#### Problem requirements:
Copy out the entries that follow, exactly as written.

#### Records for the exercise:
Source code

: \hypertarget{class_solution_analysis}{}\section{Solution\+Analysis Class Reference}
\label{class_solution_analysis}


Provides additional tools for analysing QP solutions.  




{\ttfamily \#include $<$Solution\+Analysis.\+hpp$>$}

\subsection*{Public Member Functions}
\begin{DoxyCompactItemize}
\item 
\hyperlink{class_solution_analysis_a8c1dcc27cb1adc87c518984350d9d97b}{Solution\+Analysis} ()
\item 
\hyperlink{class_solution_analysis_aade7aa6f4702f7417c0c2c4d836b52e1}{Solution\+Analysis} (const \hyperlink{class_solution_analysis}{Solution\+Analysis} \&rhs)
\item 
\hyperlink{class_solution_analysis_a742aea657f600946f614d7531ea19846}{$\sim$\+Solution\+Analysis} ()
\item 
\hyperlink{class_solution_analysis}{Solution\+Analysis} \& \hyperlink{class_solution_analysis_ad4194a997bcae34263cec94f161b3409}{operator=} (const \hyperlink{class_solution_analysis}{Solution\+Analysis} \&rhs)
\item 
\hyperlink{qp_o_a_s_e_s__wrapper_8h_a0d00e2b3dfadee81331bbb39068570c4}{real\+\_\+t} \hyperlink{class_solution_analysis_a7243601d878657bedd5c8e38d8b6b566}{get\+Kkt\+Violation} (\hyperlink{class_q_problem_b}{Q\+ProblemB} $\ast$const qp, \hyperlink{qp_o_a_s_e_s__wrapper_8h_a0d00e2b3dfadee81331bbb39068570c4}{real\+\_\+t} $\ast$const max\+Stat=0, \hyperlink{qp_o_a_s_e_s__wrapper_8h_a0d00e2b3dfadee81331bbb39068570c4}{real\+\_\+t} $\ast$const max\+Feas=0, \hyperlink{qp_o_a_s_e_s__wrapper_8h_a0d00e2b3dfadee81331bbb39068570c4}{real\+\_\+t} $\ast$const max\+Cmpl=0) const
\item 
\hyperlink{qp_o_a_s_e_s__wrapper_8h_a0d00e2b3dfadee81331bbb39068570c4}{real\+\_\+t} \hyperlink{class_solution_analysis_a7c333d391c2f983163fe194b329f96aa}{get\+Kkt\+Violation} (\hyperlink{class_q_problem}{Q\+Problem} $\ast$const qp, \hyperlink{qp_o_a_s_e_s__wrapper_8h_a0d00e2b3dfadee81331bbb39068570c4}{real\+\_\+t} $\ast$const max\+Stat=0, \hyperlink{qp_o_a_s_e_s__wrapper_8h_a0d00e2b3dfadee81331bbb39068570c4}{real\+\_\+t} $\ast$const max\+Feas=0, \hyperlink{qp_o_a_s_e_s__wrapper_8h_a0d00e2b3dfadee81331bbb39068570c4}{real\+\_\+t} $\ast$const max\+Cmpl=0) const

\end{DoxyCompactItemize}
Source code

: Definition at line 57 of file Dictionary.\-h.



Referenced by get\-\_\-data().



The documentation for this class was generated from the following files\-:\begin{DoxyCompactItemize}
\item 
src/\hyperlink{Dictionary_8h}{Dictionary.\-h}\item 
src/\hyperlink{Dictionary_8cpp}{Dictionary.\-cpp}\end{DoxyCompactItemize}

#### Your solution:
Source code

: \hypertarget{class_solution_analysis}{}\section{Solution\+Analysis Class Reference}
\label{class_solution_analysis}


Provides additional tools for analysing QP solutions.  




{\ttfamily \#include $<$Solution\+Analysis.\+hpp$>$}

\subsection*{Public Member Functions}
\begin{DoxyCompactItemize}
\item 
\hyperlink{class_solution_analysis_a8c1dcc27cb1adc87c518984350d9d97b}{Solution\+Analysis} ()
\item 
\hyperlink{class_solution_analysis_aade7aa6f4702f7417c0c2c4d836b52e1}{Solution\+Analysis} (const \hyperlink{class_solution_analysis}{Solution\+Analysis} \&rhs)
\item 
\hyperlink{class_solution_analysis_a742aea657f600946f614d7531ea19846}{$\sim$\+Solution\+Analysis} ()
\item 
\hyperlink{class_solution_analysis}{Solution\+Analysis} \& \hyperlink{class_solution_analysis_ad4194a997bcae34263cec94f161b3409}{operator=} (const \hyperlink{class_solution_analysis}{Solution\+Analysis} \&rhs)
\item 
\hyperlink{qp_o_a_s_e_s__wrapper_8h_a0d00e2b3dfadee81331bbb39068570c4}{real\+\_\+t} \hyperlink{class_solution_analysis_a7243601d878657bedd5c8e38d8b6b566}{get\+Kkt\+Violation} (\hyperlink{class_q_problem_b}{Q\+ProblemB} $\ast$const qp, \hyperlink{qp_o_a_s_e_s__wrapper_8h_a0d00e2b3dfadee81331bbb39068570c4}{real\+\_\+t} $\ast$const max\+Stat=0, \hyperlink{qp_o_a_s_e_s__wrapper_8h_a0d00e2b3dfadee81331bbb39068570c4}{real\+\_\+t} $\ast$const max\+Feas=0, \hyperlink{qp_o_a_s_e_s__wrapper_8h_a0d00e2b3dfadee81331bbb39068570c4}{real\+\_\+t} $\ast$const max\+Cmpl=0) const
\item 
\hyperlink{qp_o_a_s_e_s__wrapper_8h_a0d00e2b3dfadee81331bbb39068570c4}{real\+\_\+t} \hyperlink{class_solution_analysis_a7c333d391c2f983163fe194b329f96aa}{get\+Kkt\+Violation} (\hyperlink{class_q_problem}{Q\+Problem} $\ast$const qp, \hyperlink{qp_o_a_s_e_s__wrapper_8h_a0d00e2b3dfadee81331bbb39068570c4}{real\+\_\+t} $\ast$const max\+Stat=0, \hyperlink{qp_o_a_s_e_s__wrapper_8h_a0d00e2b3dfadee81331bbb39068570c4}{real\+\_\+t} $\ast$const max\+Feas=0, \hyperlink{qp_o_a_s_e_s__wrapper_8h_a0d00e2b3dfadee81331bbb39068570c4}{real\+\_\+t} $\ast$const max\+Cmpl=0) const

\end{DoxyCompactItemize}
Source code

: Definition at line 57 of file Dictionary.\-h.



Referenced by get\-\_\-data().



The documentation for this class was generated from the following files\-:\begin{DoxyCompactItemize}
\item 
src/\hyperlink{Dictionary_8h}{Dictionary.\-h}\item 
src/\hyperlink{Dictionary_8cpp}{Dictionary.\-cpp}\end{DoxyCompactItemize}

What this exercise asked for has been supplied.